• Exercise objective:
An exact transcript of all the records is the expected answer.
=====
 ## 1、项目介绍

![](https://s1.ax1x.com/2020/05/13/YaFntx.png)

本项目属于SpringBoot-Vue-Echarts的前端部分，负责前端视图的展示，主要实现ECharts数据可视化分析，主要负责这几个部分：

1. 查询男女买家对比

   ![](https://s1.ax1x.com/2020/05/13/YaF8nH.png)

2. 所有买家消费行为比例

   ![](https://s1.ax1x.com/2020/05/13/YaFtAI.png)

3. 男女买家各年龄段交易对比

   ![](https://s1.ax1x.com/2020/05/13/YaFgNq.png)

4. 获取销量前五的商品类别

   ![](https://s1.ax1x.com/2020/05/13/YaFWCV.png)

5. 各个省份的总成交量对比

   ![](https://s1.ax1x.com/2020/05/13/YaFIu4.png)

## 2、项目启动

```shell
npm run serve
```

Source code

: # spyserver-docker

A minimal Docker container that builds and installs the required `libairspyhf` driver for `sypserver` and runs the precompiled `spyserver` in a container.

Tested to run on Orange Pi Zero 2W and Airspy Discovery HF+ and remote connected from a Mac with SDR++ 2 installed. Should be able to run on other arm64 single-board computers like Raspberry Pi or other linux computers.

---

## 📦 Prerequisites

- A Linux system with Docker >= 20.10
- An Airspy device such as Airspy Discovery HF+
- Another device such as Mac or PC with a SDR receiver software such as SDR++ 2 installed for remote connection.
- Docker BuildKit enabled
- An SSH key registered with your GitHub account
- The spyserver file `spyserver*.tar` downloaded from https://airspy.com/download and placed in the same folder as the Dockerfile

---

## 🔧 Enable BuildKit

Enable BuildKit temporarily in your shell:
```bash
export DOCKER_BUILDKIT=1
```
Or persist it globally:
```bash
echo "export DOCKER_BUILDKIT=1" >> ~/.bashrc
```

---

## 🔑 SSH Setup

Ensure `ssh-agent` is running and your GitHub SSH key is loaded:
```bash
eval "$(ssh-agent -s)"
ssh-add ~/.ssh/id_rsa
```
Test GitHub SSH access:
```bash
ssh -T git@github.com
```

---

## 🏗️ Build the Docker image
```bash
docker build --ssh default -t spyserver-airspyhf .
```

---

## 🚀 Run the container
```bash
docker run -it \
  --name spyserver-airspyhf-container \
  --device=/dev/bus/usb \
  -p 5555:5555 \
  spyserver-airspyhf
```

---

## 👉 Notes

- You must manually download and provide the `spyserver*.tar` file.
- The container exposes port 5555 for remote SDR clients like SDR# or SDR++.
=====
• Answer section:
 ## 1、项目介绍

![](https://s1.ax1x.com/2020/05/13/YaFntx.png)

本项目属于SpringBoot-Vue-Echarts的前端部分，负责前端视图的展示，主要实现ECharts数据可视化分析，主要负责这几个部分：

1. 查询男女买家对比

   ![](https://s1.ax1x.com/2020/05/13/YaF8nH.png)

2. 所有买家消费行为比例

   ![](https://s1.ax1x.com/2020/05/13/YaFtAI.png)

3. 男女买家各年龄段交易对比

   ![](https://s1.ax1x.com/2020/05/13/YaFgNq.png)

4. 获取销量前五的商品类别

   ![](https://s1.ax1x.com/2020/05/13/YaFWCV.png)

5. 各个省份的总成交量对比

   ![](https://s1.ax1x.com/2020/05/13/YaFIu4.png)

## 2、项目启动

```shell
npm run serve
```

Source code

: # spyserver-docker

A minimal Docker container that builds and installs the required `libairspyhf` driver for `sypserver` and runs the precompiled `spyserver` in a container.

Tested to run on Orange Pi Zero 2W and Airspy Discovery HF+ and remote connected from a Mac with SDR++ 2 installed. Should be able to run on other arm64 single-board computers like Raspberry Pi or other linux computers.

---

## 📦 Prerequisites

- A Linux system with Docker >= 20.10
- An Airspy device such as Airspy Discovery HF+
- Another device such as Mac or PC with a SDR receiver software such as SDR++ 2 installed for remote connection.
- Docker BuildKit enabled
- An SSH key registered with your GitHub account
- The spyserver file `spyserver*.tar` downloaded from https://airspy.com/download and placed in the same folder as the Dockerfile

---

## 🔧 Enable BuildKit

Enable BuildKit temporarily in your shell:
```bash
export DOCKER_BUILDKIT=1
```
Or persist it globally:
```bash
echo "export DOCKER_BUILDKIT=1" >> ~/.bashrc
```

---

## 🔑 SSH Setup

Ensure `ssh-agent` is running and your GitHub SSH key is loaded:
```bash
eval "$(ssh-agent -s)"
ssh-add ~/.ssh/id_rsa
```
Test GitHub SSH access:
```bash
ssh -T git@github.com
```

---

## 🏗️ Build the Docker image
```bash
docker build --ssh default -t spyserver-airspyhf .
```

---

## 🚀 Run the container
```bash
docker run -it \
  --name spyserver-airspyhf-container \
  --device=/dev/bus/usb \
  -p 5555:5555 \
  spyserver-airspyhf
```

---

## 👉 Notes

- You must manually download and provide the `spyserver*.tar` file.
- The container exposes port 5555 for remote SDR clients like SDR# or SDR++.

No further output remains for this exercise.